--- EXERCISE DATA Enclosed Below ---
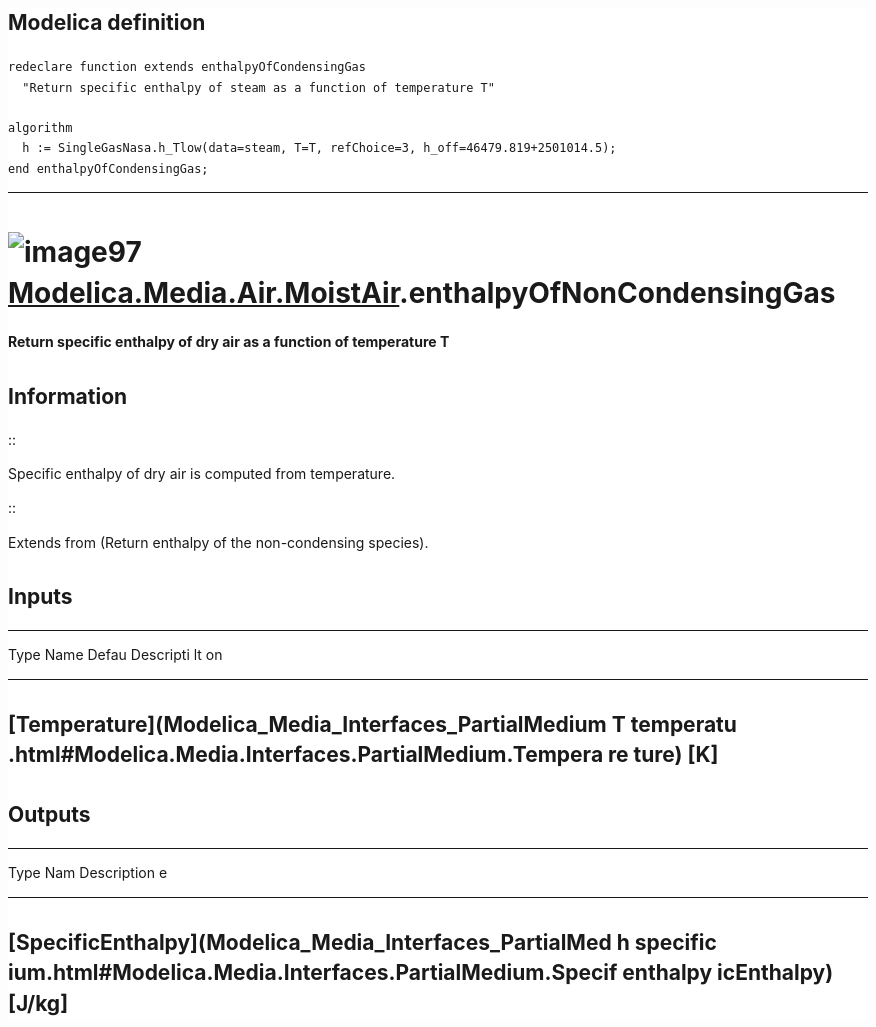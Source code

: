 Modelica definition
-------------------

    redeclare function extends enthalpyOfCondensingGas 
      "Return specific enthalpy of steam as a function of temperature T"

    algorithm 
      h := SingleGasNasa.h_Tlow(data=steam, T=T, refChoice=3, h_off=46479.819+2501014.5);
    end enthalpyOfCondensingGas;

* * * * *

![image97](Modelica.Media.Air.MoistAir.enthalpyOfVaporizationI.png) [Modelica.Media.Air.MoistAir](Modelica_Media_Air_MoistAir.html#Modelica.Media.Air.MoistAir).enthalpyOfNonCondensingGas
==========================================================================================================================================================================================

**Return specific enthalpy of dry air as a function of temperature T**

Information
-----------

::

Specific enthalpy of dry air is computed from temperature.

::

Extends from
[](Modelica_Media_Interfaces_PartialCondensingGases.html#Modelica.Media.Interfaces.PartialCondensingGases.enthalpyOfNonCondensingGas)
(Return enthalpy of the non-condensing species).

Inputs
------

  --------------------------------------------------------------------------
  Type                                                  Name Defau Descripti
                                                             lt    on
  ----------------------------------------------------- ---- ----- ---------
  [Temperature](Modelica_Media_Interfaces_PartialMedium T          temperatu
  .html#Modelica.Media.Interfaces.PartialMedium.Tempera            re
  ture)                                                            [K]
  --------------------------------------------------------------------------

Outputs
-------

  ------------------------------------------------------------------------
  Type                                                    Nam Description
                                                          e   
  ------------------------------------------------------- --- ------------
  [SpecificEnthalpy](Modelica_Media_Interfaces_PartialMed h   specific
  ium.html#Modelica.Media.Interfaces.PartialMedium.Specif     enthalpy
  icEnthalpy)                                                 [J/kg]
  ------------------------------------------------------------------------
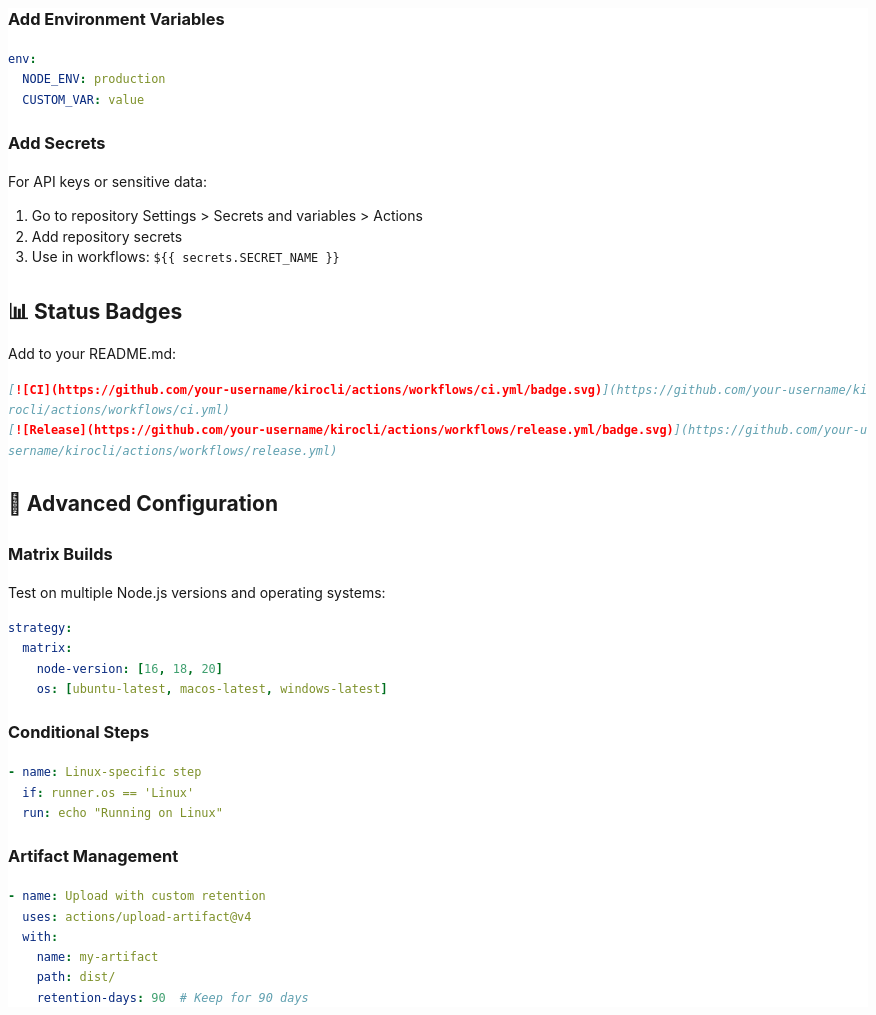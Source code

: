 ### Add Environment Variables

```yaml
env:
  NODE_ENV: production
  CUSTOM_VAR: value
```

### Add Secrets

For API keys or sensitive data:
1. Go to repository Settings > Secrets and variables > Actions
2. Add repository secrets
3. Use in workflows: `${{ secrets.SECRET_NAME }}`

## 📊 Status Badges

Add to your README.md:

```markdown
[![CI](https://github.com/your-username/kirocli/actions/workflows/ci.yml/badge.svg)](https://github.com/your-username/kirocli/actions/workflows/ci.yml)
[![Release](https://github.com/your-username/kirocli/actions/workflows/release.yml/badge.svg)](https://github.com/your-username/kirocli/actions/workflows/release.yml)
```

## 🚀 Advanced Configuration

### Matrix Builds

Test on multiple Node.js versions and operating systems:

```yaml
strategy:
  matrix:
    node-version: [16, 18, 20]
    os: [ubuntu-latest, macos-latest, windows-latest]
```

### Conditional Steps

```yaml
- name: Linux-specific step
  if: runner.os == 'Linux'
  run: echo "Running on Linux"
```

### Artifact Management

```yaml
- name: Upload with custom retention
  uses: actions/upload-artifact@v4
  with:
    name: my-artifact
    path: dist/
    retention-days: 90  # Keep for 90 days
```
--- End of Enclosed EXERCISE DATA ---
### AIM OF THE EXERCISE:
Filter the records above for the string "retention" and copy each matching line.

### COMPLETED EXERCISE:
- name: Upload with custom retention
    retention-days: 90  # Keep for 90 days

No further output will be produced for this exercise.